In the search for longevity, we tend to focus on healthy lifestyles, miracle supplements, or potential technologies. It’s easy to forget the people who have accomplished that goal seemingly without the intention to do so. Gertrude Baines, the oldest person on Earth, passed away in Los Angeles on Friday September 11, 2009, at the tender age of 115. That, my friends, is old. Her title passes on to Kama Chinen in Japan, age 114, and still going strong. These supercentenarians give us hope that the dream of living longer (maybe forever) is a possible one.
There are ‘Blue Zones‘ on Earth were people live longer, and those populations seem to have much in common. We see simple lifestyles devoid of unnecessary stress, good diets that focus on fruits and veggies (not meats and sugars), and plenty of daily exercise. Supercentenarians, however, are as much about statistical anomalies as they are about trends. They don’t seem to have a lot in common besides agrarian backgrounds (but we’re talking about the 1890s here) and gender (most are women). Apparently one of Ms. Baines favorite foods was bacon and eggs.

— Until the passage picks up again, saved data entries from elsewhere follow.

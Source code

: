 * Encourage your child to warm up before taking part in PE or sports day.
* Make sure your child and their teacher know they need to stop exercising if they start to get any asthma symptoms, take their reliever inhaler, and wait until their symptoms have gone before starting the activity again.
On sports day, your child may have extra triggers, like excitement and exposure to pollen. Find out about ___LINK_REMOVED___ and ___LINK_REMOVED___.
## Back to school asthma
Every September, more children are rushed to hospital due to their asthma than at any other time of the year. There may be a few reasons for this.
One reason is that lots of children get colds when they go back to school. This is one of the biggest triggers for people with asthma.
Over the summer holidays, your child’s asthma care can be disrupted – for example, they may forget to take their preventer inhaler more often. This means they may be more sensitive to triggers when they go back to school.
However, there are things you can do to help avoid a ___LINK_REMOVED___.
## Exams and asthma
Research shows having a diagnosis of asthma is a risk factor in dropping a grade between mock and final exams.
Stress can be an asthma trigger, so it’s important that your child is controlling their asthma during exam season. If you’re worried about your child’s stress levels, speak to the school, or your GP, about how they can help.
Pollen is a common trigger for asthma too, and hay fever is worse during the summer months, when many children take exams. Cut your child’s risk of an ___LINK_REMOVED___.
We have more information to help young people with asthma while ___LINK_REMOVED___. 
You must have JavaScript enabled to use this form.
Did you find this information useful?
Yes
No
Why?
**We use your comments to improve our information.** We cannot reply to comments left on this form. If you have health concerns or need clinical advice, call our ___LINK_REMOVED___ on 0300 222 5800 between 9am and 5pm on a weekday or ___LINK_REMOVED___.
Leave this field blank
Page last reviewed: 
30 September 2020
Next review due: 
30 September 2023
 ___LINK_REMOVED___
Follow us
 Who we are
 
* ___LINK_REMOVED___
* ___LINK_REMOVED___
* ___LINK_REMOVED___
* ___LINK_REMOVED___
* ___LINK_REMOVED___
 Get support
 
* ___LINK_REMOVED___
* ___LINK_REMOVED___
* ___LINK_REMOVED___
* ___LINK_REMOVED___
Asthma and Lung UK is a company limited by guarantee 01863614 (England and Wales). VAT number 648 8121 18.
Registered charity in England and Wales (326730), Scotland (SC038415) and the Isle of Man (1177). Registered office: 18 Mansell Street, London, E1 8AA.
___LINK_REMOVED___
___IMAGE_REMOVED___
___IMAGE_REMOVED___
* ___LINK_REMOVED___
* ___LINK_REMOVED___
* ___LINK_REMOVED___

Gertrude Baines was born on April 6, 1894 in Georgia, worked for many years as a maid at Ohio State University, and spent the last ten years of her life in a resident home in LA. She took over the reign of oldest person in January of this year when Maria de Jesus (Portugal) died at age 114. Her successor, Kama Chinen (b. May 10, 1895), is only 7 days older than the next runner up, Canadian born US resident Mary Jospehine Ray.
Of the hundreds of thousands of people in the world who reach one hundred years of age, only 1 in a 1000 will make it to the 110 year mark. Of those, 1-2% will make it past 115. Beyond that, every year is like winning the lottery. Sakhan Dosova of Kazakhstan supposedly lived to be 130. Jeanne Calment of France is well documented to have passed 122. Many of these women, and again a super majority of centenarians and supercentenarians are women, lived relatively simple lives often in meager means. As we discussed in an earlier article, Sakhan Dosova’s death may have been indirectly related to her being moved to better conditions.
The human body, or some human bodies at least, can survive long wear and tear for years past the century mark. There’s plenty of evidence that the average person’s longevity could extend into this region routinely. Already, most developed nations enjoy a centenarian rate of more than 100 per million. The US, France, and Japan all have rates near or above 300 per million. Every nation expects those numbers to rise dramatically in the next century. As we explore longevity here at the Hub, it goods to keep in mind that while we may have to fight aging in our bodies, some bodies are already willing to join in on the battle.